Now, thousands of years later, in a much safer world, when we mess up a presentation, we won’t die, but our brain isn’t great at telling the difference.

This biological programing is why failure can be so uncomfortable. Here are a few ways to look at failure in a more helpful way.

It’s how we learn:

When a child learns how to walk, they fall continually. Failure is the process.

When I was first in a leadership position, I was terrified of things going wrong. When they did, I would get down on myself. As I read more on the subject and talked to other leaders, I learned that failure is part of the process to get to success.

It’s temporary:

One of the most dangerous traps with failure is your internal dialogue around it.

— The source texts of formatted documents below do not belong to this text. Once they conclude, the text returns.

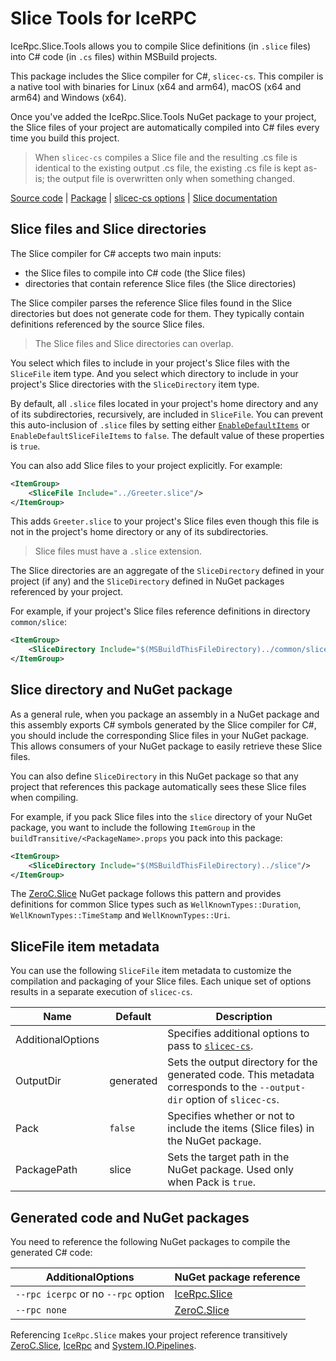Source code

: # Slice Tools for IceRPC

IceRpc.Slice.Tools allows you to compile Slice definitions (in `.slice` files) into C# code (in `.cs` files) within
MSBuild projects.

This package includes the Slice compiler for C#, `slicec-cs`. This compiler is a native tool with binaries for Linux
(x64 and arm64), macOS (x64 and arm64) and Windows (x64).

Once you've added the IceRpc.Slice.Tools NuGet package to your project, the Slice files of your project are
automatically compiled into C# files every time you build this project.

> When `slicec-cs` compiles a Slice file and the resulting .cs file is identical to the existing output .cs file,
> the existing .cs file is kept as-is; the output file is overwritten only when something changed.

[Source code][source] | [Package][package] | [slicec-cs options][slicec-cs] | [Slice documentation][slice]

## Slice files and Slice directories

The Slice compiler for C# accepts two main inputs:

- the Slice files to compile into C# code (the Slice files)
- directories that contain reference Slice files (the Slice directories)

The Slice compiler parses the reference Slice files found in the Slice directories but does not generate code for them.
They typically contain definitions referenced by the source Slice files.

> The Slice files and Slice directories can overlap.

You select which files to include in your project's Slice files with the `SliceFile` item type. And you select which
directory to include in your project's Slice directories with the `SliceDirectory` item type.

By default, all `.slice` files located in your project's home directory and any of its subdirectories, recursively, are
included in `SliceFile`. You can prevent this auto-inclusion of `.slice` files by setting either
[`EnableDefaultItems`][default-items] or `EnableDefaultSliceFileItems` to `false`. The default value of these properties
is `true`.

You can also add Slice files to your project explicitly. For example:

```xml
<ItemGroup>
    <SliceFile Include="../Greeter.slice"/>
</ItemGroup>
```

This adds `Greeter.slice` to your project's Slice files even though this file is not in the project's home directory or
any of its subdirectories.

> Slice files must have a `.slice` extension.

The Slice directories are an aggregate of the `SliceDirectory` defined in your project (if any) and the `SliceDirectory`
defined in NuGet packages referenced by your project.

For example, if your project's Slice files reference definitions in directory `common/slice`:

```xml
<ItemGroup>
    <SliceDirectory Include="$(MSBuildThisFileDirectory)../common/slice"/>
</ItemGroup>
```

## Slice directory and NuGet package

As a general rule, when you package an assembly in a NuGet package and this assembly exports C# symbols generated by the
Slice compiler for C#, you should include the corresponding Slice files in your NuGet package. This allows consumers of
your NuGet package to easily retrieve these Slice files.

You can also define `SliceDirectory` in this NuGet package so that any project that references this package
automatically sees these Slice files when compiling.

For example, if you pack Slice files into the `slice` directory of your NuGet package, you want to include the following
`ItemGroup` in the `buildTransitive/<PackageName>.props` you pack into this package:

```xml
<ItemGroup>
    <SliceDirectory Include="$(MSBuildThisFileDirectory)../slice"/>
</ItemGroup>
```

The [ZeroC.Slice][zeroc-slice] NuGet package follows this pattern and provides definitions for common Slice types such as
`WellKnownTypes::Duration`, `WellKnownTypes::TimeStamp` and `WellKnownTypes::Uri`.

## SliceFile item metadata

You can use the following `SliceFile` item metadata to customize the compilation and packaging of your Slice files. Each
unique set of options results in a separate execution of `slicec-cs`.

| Name              | Default   | Description                                                                                                              |
|-------------------|-----------|--------------------------------------------------------------------------------------------------------------------------|
| AdditionalOptions |           | Specifies additional options to pass to [`slicec-cs`][slicec-cs].                                                        |
| OutputDir         | generated | Sets the output directory for the generated code. This metadata corresponds to the `--output-dir` option of `slicec-cs`. |
| Pack              | `false`   | Specifies whether or not to include the items (Slice files) in the NuGet package.                                        |
| PackagePath       | slice     | Sets the target path in the NuGet package. Used only when Pack is `true`.                                                |

## Generated code and NuGet packages

You need to reference the following NuGet packages to compile the generated C# code:

| AdditionalOptions                   | NuGet package reference       |
|-------------------------------------|-------------------------------|
| `--rpc icerpc` or no `--rpc` option | [IceRpc.Slice][icerpc-slice]  |
| `--rpc none`                        | [ZeroC.Slice][zeroc-slice]    |

Referencing `IceRpc.Slice` makes your project reference transitively [ZeroC.Slice][zeroc-slice], [IceRpc][icerpc] and
[System.IO.Pipelines][system-io-pipelines].

[default-items]: https://learn.microsoft.com/en-us/dotnet/core/project-sdk/msbuild-props#enabledefaultitems
[icerpc]: https://www.nuget.org/packages/IceRpc
[icerpc-slice]: https://www.nuget.org/packages/IceRpc.Slice
[zeroc-slice]: https://www.nuget.org/packages/ZeroC.Slice
[package]: https://www.nuget.org/packages/IceRpc.Slice.Tools
[slice]: https://docs.icerpc.dev/slice2
[slicec-cs]: https://github.com/icerpc/icerpc-csharp/tree/main/tools/slicec-cs
[source]: https://github.com/icerpc/icerpc-csharp/tree/main/tools/IceRpc.Slice.Tools
[system-io-pipelines]: https://www.nuget.org/packages/System.IO.Pipelines
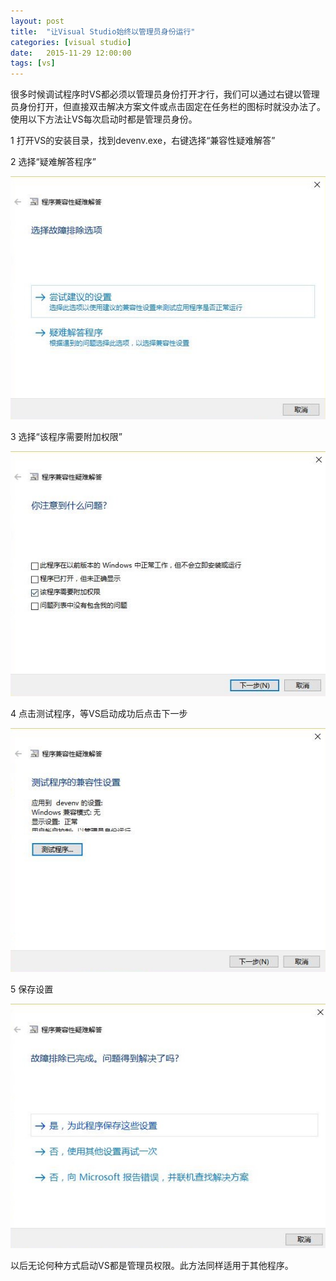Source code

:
```yaml
---
layout: post
title:  "让Visual Studio始终以管理员身份运行"
categories: [visual studio]
date:   2015-11-29 12:00:00
tags: [vs]
---
```


很多时候调试程序时VS都必须以管理员身份打开才行，我们可以通过右键以管理员身份打开，但直接双击解决方案文件或点击固定在任务栏的图标时就没办法了。使用以下方法让VS每次启动时都是管理员身份。

<!--more-->

1 打开VS的安装目录，找到devenv.exe，右键选择“兼容性疑难解答”

2 选择“疑难解答程序”

<div style="text-align: center;">
<img  src="/r/vsadmin-1.jpg" border="0" alt=""/>
</div>

3 选择“该程序需要附加权限”

<div style="text-align: center;">
<img  src="/r/vsadmin-2.jpg" border="0" alt=""/>
</div>

4 点击测试程序，等VS启动成功后点击下一步

<div style="text-align: center;">
<img  src="/r/vsadmin-3.jpg" border="0" alt=""/>
</div>

5 保存设置

<div style="text-align: center;">
<img  src="/r/vsadmin-4.jpg" border="0" alt=""/>
</div>

以后无论何种方式启动VS都是管理员权限。此方法同样适用于其他程序。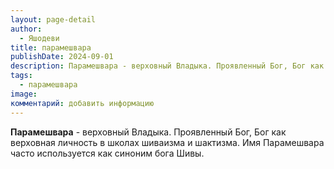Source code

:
 ```yaml
---
layout: page-detail
author:
  - Яшодеви
title: парамешвара
publishDate: 2024-09-01
description: Парамешвара - верховный Владыка. Проявленный Бог, Бог как верховная личность в школах шиваизма и шактизма. Имя Парамешвара часто используется как синоним бога Шивы.
tags:
  - парамешвара
image: 
комментарий: добавить информацию
---
```

**Парамешвара** - верховный Владыка. Проявленный Бог, Бог как верховная личность в школах шиваизма и шактизма. Имя Парамешвара часто используется как синоним бога Шивы.

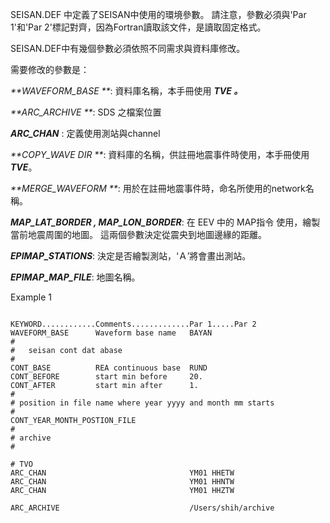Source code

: SEISAN.DEF 中定義了SEISAN中使用的環境參數。 請注意，參數必須與'Par 1'和'Par 2'標記對齊，因為Fortran讀取該文件，是讀取固定格式。

SEISAN.DEF中有幾個參數必須依照不同需求與資料庫修改。

需要修改的參數是：

_**WAVEFORM\_BASE **_: 資料庫名稱，本手冊使用 _**TVE 。**_

_**ARC\_ARCHIVE **_: SDS 之檔案位置  

_**ARC\_CHAN**_ : 定義使用測站與channel

_**COPY\_WAVE DIR **_: 資料庫的名稱，供註冊地震事件時使用，本手冊使用 _**TVE**_。

_**MERGE\_WAVEFORM **_: 用於在註冊地震事件時，命名所使用的network名稱。

_**MAP\_LAT\_BORDER , MAP\_LON\_BORDER**_: 在 EEV 中的 MAP指令 使用，繪製當前地震周圍的地圖。 這兩個參數決定從震央到地圖邊緣的距離。

_**EPIMAP\_STATIONS**_: 決定是否繪製測站，‘Ａ’將會畫出測站。

_**EPIMAP\_MAP\_FILE**_: 地圖名稱。



Example 1

```

KEYWORD............Comments.............Par 1.....Par 2
WAVEFORM_BASE      Waveform base name   BAYAN
#
#   seisan cont dat abase
#
CONT_BASE          REA continuous base  RUND
CONT_BEFORE        start min before     20.
CONT_AFTER         start min after      1.
#
# position in file name where year yyyy and month mm starts
#
CONT_YEAR_MONTH_POSTION_FILE
#
# archive
#

# TVO
ARC_CHAN                                YM01 HHETW
ARC_CHAN                                YM01 HHNTW
ARC_CHAN                                YM01 HHZTW

ARC_ARCHIVE                             /Users/shih/archive

```




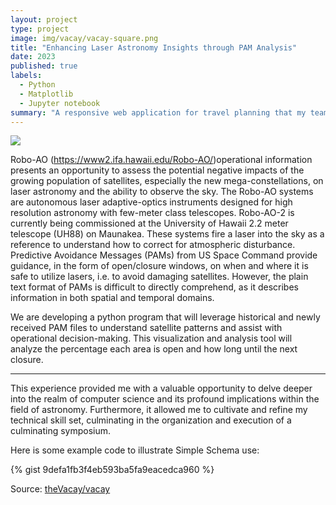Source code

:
 ```yaml
---
layout: project
type: project
image: img/vacay/vacay-square.png
title: "Enhancing Laser Astronomy Insights through PAM Analysis"
date: 2023
published: true
labels:
  - Python
  - Matplotlib
  - Jupyter notebook
summary: "A responsive web application for travel planning that my team developed in ICS 415."
---
```


<img class="img-fluid" src="../img/vacay/vacay-home-page.png">

Robo-AO (https://www2.ifa.hawaii.edu/Robo-AO/)operational information presents an opportunity to assess the potential negative impacts of the growing population of satellites, especially the new mega-constellations, on laser astronomy and the ability to observe the sky. The Robo-AO systems are autonomous laser adaptive-optics instruments designed for high resolution astronomy with few-meter class telescopes. Robo-AO-2 is currently being commissioned at the University of Hawaii 2.2 meter telescope (UH88) on Maunakea. These systems fire a laser into the sky as a reference to understand how to correct for atmospheric disturbance. Predictive Avoidance Messages (PAMs) from US Space Command provide guidance, in the form of open/closure windows, on when and where it is safe to utilize lasers, i.e. to avoid damaging satellites. However, the plain text format of PAMs is difficult to directly comprehend, as it describes information in both spatial and temporal domains.

We are developing a python program that will leverage historical and newly received PAM files to understand satellite patterns and assist with operational decision-making. This visualization and analysis tool will analyze the percentage each area is open and how long until the next closure. 

<hr>

This experience provided me with a valuable opportunity to delve deeper into the realm of computer science and its profound implications within the field of astronomy. Furthermore, it allowed me to cultivate and refine my technical skill set, culminating in the organization and execution of a culminating symposium.

Here is some example code to illustrate Simple Schema use:

{% gist 9defa1fb3f4eb593ba5fa9eacedca960 %}
 
Source: <a href="https://github.com/theVacay/vacay">theVacay/vacay</a>
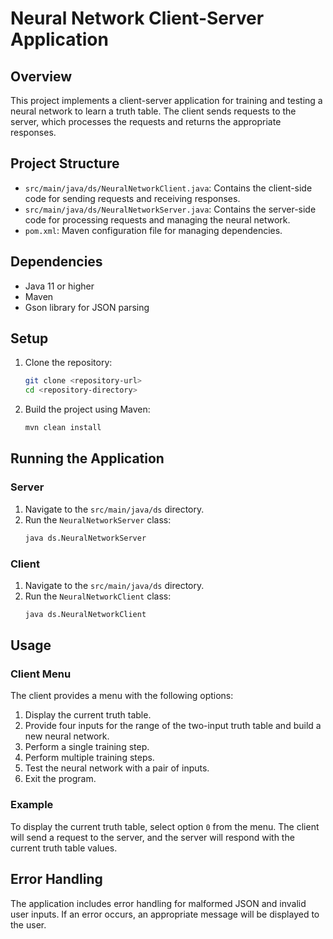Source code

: # Neural Network Client-Server Application

## Overview

This project implements a client-server application for training and testing a neural network to learn a truth table. The client sends requests to the server, which processes the requests and returns the appropriate responses.

## Project Structure

- `src/main/java/ds/NeuralNetworkClient.java`: Contains the client-side code for sending requests and receiving responses.
- `src/main/java/ds/NeuralNetworkServer.java`: Contains the server-side code for processing requests and managing the neural network.
- `pom.xml`: Maven configuration file for managing dependencies.

## Dependencies

- Java 11 or higher
- Maven
- Gson library for JSON parsing

## Setup

1. Clone the repository:
    ```sh
    git clone <repository-url>
    cd <repository-directory>
    ```

2. Build the project using Maven:
    ```sh
    mvn clean install
    ```

## Running the Application

### Server

1. Navigate to the `src/main/java/ds` directory.
2. Run the `NeuralNetworkServer` class:
    ```sh
    java ds.NeuralNetworkServer
    ```

### Client

1. Navigate to the `src/main/java/ds` directory.
2. Run the `NeuralNetworkClient` class:
    ```sh
    java ds.NeuralNetworkClient
    ```

## Usage

### Client Menu

The client provides a menu with the following options:

1. Display the current truth table.
2. Provide four inputs for the range of the two-input truth table and build a new neural network.
3. Perform a single training step.
4. Perform multiple training steps.
5. Test the neural network with a pair of inputs.
6. Exit the program.

### Example

To display the current truth table, select option `0` from the menu. The client will send a request to the server, and the server will respond with the current truth table values.

## Error Handling

The application includes error handling for malformed JSON and invalid user inputs. If an error occurs, an appropriate message will be displayed to the user.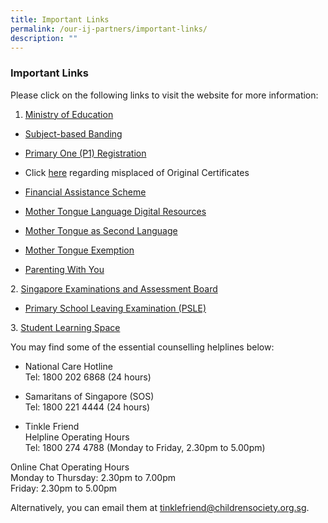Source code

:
```yaml
---
title: Important Links
permalink: /our-ij-partners/important-links/
description: ""
---
```

### Important Links

Please click on the following links to visit the website for more information:


1.  [Ministry of Education](http://www.moe.gov.sg/)

*   [Subject-based Banding](https://www.moe.gov.sg/microsites/psle-fsbb/full-subject-based-banding/main.html)
*   [Primary One (P1) Registration](https://www.moe.gov.sg/primary/p1-registration)

*   Click&nbsp;[here](https://www.moe.gov.sg/exam-related-services)&nbsp;regarding misplaced of Original Certificates

*   [Financial Assistance Scheme](https://www.moe.gov.sg/financial-matters/financial-assistance)
*   [Mother Tongue Language Digital Resources](https://www.moe.gov.sg/primary/curriculum/mother-tongue-languages/learning-in-school)
*   [Mother Tongue as Second Language](https://www.moe.gov.sg/primary/curriculum/mother-tongue-languages/learning-in-school)
*   [Mother Tongue Exemption](https://www.moe.gov.sg/primary/curriculum/mother-tongue-languages/exemption)
*   [Parenting With You](https://www.instagram.com/parentingwith.moesg/?hl=en)

  

2\. [Singapore Examinations and Assessment Board](https://www.seab.gov.sg/)

*   [Primary School Leaving Examination (PSLE)](https://www.seab.gov.sg/home/examinations/psle)

  

3\. [Student Learning Space](https://vle.learning.moe.edu.sg/login)

You may find some of the essential counselling helplines below:

  

*   National Care Hotline<br>
Tel: 1800 202 6868 (24 hours)



*   Samaritans of Singapore (SOS)<br>
Tel: 1800 221 4444 (24 hours)



*   Tinkle Friend<br>
Helpline Operating Hours<br>
Tel: 1800 274 4788 (Monday to Friday, 2.30pm to 5.00pm)<br>

Online Chat Operating Hours<br>
Monday to Thursday: 2.30pm to 7.00pm<br>
Friday: 2.30pm to 5.00pm

  

Alternatively, you can email them at&nbsp;[tinklefriend@childrensociety.org.sg](mailto:tinklefriend@childrensociety.org.sg).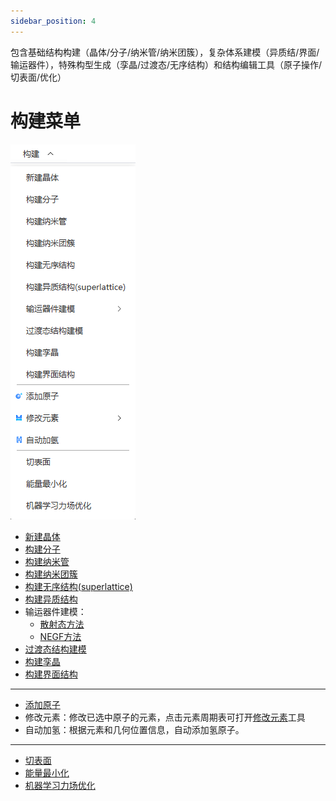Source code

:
 ```yaml
---
sidebar_position: 4
---
```


包含基础结构构建（晶体/分子/纳米管/纳米团簇），复杂体系建模（异质结/界面/输运器件），特殊构型生成（孪晶/过渡态/无序结构）和结构编辑工具（原子操作/切表面/优化）

# 构建菜单
![build](.././nested/qstudio_manual_build.png)
<!-- <img src="nested/qstudio_manual_build.png"> -->

- [新建晶体](../%E5%B7%A5%E5%85%B7/qstudio_manual_build_crystal.md)
- [构建分子](../%E5%B7%A5%E5%85%B7/qstudio_manual_build_molecule.md)
- [构建纳米管](../%E5%B7%A5%E5%85%B7/qstudio_manual_build_nanotube.md)
- [构建纳米团簇](../%E5%B7%A5%E5%85%B7/qstudio_manual_build_nanocluster.md)
- [构建无序结构(superlattice)](../%E5%B7%A5%E5%85%B7/qstudio_manual_build_packmol.md)
- [构建异质结构](../%E5%B7%A5%E5%85%B7/qstudio_manual_build_hetero.md)
- 输运器件建模：
  - [散射态方法](../%E5%B7%A5%E5%85%B7/qstudio_manual_build_transport_scattering.md)
  - [NEGF方法](../%E5%B7%A5%E5%85%B7/qstudio_manual_build_transport_negf.md)
- [过渡态结构建模](../%E5%B7%A5%E5%85%B7/qstudio_manual_build_neb.md)
- [构建孪晶](../%E5%B7%A5%E5%85%B7/qstudio_manual_build_twin.md)
- [构建界面结构](../%E5%B7%A5%E5%85%B7/qstudio_manual_build_boundary.md)

---

- [添加原子](../%E5%B7%A5%E5%85%B7/qstudio_manual_build_addatom.md)
- 修改元素：修改已选中原子的元素，点击元素周期表可打开[修改元素](../%E5%B7%A5%E5%85%B7/qstudio_modify_element.md)工具
- 自动加氢<span id="addhydrogen"></span>：根据元素和几何位置信息，自动添加氢原子。

---

- [切表面](../%E5%B7%A5%E5%85%B7/qstudio_manual_build_cleavesurface.md)
- [能量最小化](../%E5%B7%A5%E5%85%B7/qstudio_energy_minimization.md)
- [机器学习力场优化](../%E5%B7%A5%E5%85%B7/qstudio_mlff_relax.md)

If something goes wrong and you tell yourself that you are a failure, that isn’t helpful at all. That just makes you feel bad about yourself, and fear taking risks. A better viewpoint is to tell yourself “I failed” that is a moment in time, doesn’t define you as a person and makes failure a temporary scenario, not a character trait.

Don’t worry about what other people think:

I’m going to let you in on a little secret: Nobody thinks about you as much as you do.

Nothing holds us back from trying new things, like the fear of what people are going to think. I’ve found that most people who really tear others down do so from a place of insecurity. I’ve always subscribed to the Dr Seuss approach. “Those who matter don’t mind, and those who mind don’t matter”

Failure isn’t the destination, it’s part of the path to success.

Go get out there and fail.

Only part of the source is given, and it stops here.